100 years ago today in Spokane: French musical comedy star offers spirited prediction for American soldiers

From the Dec. 27, 1917 Spokane Daily Chronicle. (S-R Archives)
Jim Kershner

Anna Held, “famous French star of musical comedy,” predicted that the Great War would result in the “the breeding of a new race in Europe.”

Held, who was appearing in Spokane, said that that Europe was “filled with dying races … from which vigor has departed because of centuries of intermarrying among families.”

But the American soldiers — “young, sturdy, full of ambition, enthusiastic” — were about to solve that problem, she said.
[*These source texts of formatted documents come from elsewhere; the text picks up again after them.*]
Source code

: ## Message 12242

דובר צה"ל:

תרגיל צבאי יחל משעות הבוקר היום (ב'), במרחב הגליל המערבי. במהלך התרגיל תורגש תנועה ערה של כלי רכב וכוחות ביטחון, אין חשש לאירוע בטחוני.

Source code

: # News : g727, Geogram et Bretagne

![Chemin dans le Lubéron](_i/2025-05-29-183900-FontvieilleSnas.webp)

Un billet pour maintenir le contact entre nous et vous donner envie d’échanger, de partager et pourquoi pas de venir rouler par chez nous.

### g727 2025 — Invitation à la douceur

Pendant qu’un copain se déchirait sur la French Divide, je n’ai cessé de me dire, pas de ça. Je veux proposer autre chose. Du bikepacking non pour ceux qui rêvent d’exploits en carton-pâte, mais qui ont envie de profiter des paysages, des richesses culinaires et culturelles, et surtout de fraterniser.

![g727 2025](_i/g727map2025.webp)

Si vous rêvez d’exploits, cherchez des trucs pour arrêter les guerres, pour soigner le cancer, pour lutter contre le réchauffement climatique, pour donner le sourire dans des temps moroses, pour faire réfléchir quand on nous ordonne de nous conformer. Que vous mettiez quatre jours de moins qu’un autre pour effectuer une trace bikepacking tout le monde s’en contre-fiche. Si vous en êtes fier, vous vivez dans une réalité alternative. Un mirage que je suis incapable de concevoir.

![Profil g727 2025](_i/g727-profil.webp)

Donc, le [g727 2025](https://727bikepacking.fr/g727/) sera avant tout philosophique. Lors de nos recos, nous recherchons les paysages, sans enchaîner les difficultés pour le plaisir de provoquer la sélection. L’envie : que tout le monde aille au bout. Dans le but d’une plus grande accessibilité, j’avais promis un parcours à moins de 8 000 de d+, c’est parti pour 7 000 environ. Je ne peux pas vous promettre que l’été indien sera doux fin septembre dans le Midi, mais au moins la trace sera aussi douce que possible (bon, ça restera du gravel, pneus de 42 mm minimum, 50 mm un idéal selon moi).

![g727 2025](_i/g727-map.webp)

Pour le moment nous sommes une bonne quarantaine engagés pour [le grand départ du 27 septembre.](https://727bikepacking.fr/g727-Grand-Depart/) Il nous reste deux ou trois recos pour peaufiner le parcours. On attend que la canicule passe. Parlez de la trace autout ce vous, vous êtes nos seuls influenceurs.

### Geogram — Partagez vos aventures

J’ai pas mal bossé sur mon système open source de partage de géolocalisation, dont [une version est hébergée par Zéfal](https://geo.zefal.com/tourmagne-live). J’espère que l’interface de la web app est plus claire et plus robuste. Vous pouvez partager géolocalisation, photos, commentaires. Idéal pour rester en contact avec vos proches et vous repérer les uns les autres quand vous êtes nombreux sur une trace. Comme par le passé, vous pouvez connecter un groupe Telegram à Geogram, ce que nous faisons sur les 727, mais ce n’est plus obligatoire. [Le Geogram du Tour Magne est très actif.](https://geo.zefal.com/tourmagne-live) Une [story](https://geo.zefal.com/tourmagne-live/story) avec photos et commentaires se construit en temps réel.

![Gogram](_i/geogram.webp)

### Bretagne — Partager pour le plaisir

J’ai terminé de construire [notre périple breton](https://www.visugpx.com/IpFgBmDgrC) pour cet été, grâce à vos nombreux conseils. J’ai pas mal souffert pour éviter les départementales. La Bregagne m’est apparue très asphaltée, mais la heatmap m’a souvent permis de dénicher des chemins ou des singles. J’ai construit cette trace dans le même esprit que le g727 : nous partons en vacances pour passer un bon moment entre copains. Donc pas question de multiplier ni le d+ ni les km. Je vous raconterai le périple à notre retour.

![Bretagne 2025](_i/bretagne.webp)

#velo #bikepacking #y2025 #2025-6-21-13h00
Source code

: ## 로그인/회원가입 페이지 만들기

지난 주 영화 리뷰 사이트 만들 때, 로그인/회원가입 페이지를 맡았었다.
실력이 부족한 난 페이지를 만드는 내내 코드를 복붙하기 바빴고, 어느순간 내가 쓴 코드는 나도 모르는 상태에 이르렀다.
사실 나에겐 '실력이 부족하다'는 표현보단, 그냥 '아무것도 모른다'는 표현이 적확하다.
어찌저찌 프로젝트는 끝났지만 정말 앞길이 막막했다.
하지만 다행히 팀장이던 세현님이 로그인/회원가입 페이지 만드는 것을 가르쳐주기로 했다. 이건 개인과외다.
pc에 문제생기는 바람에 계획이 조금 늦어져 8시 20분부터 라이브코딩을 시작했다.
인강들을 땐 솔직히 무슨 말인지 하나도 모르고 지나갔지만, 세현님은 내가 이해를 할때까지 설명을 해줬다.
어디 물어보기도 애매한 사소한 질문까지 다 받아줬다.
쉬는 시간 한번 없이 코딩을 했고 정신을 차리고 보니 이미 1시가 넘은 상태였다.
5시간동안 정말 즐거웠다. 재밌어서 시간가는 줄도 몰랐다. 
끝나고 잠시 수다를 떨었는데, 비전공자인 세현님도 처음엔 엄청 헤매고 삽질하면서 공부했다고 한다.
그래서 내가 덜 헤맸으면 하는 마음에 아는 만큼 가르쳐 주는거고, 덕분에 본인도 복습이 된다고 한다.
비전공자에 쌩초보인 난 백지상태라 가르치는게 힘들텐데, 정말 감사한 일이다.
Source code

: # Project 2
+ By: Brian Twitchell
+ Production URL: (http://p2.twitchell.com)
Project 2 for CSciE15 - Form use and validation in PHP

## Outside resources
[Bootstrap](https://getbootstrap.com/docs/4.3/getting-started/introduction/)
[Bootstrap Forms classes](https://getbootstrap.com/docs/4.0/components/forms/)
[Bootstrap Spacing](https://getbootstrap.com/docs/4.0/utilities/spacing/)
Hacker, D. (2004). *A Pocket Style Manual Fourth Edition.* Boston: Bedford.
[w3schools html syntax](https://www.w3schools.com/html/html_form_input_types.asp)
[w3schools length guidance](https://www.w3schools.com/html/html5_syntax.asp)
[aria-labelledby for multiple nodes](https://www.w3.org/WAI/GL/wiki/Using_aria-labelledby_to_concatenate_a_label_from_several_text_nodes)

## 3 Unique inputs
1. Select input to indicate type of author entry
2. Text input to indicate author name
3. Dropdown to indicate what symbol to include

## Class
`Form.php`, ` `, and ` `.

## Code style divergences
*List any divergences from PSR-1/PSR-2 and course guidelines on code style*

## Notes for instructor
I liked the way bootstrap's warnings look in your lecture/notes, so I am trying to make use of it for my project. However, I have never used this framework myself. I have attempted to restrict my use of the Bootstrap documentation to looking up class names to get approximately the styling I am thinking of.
“Hereafter, the intermarriage of Americans and Europeans, especially with the English and the French, will not be confined to the union of millionaires’ daughters with noblemen,” she said. “Your troops, splendid, vigorous young men of the common people, will mate with French and British girls and in natural sequence, the women of their families will be attracted to the men of our European countries, and from the battlefields of this terrible war will arise a new race. It is inevitable.”

Held was starring in “Follow Me” at the Auditorium Theater, described in an ad as “the gorgeously bewildering musical comedy sensation direct from New York.”

From the shopping beat: Spokane merchants noted several striking differences in Christmas shopping habits in wartime 1917.

German-made toys, once a staple in U.S. stores, were non-existent. “But the Americans have filled this gap in a surprising manner, and are making better toys than the Germans ever did,” said one local merchant.

Also, people bought more staple articles, such as clothing, instead of more frivolous Christmas presents.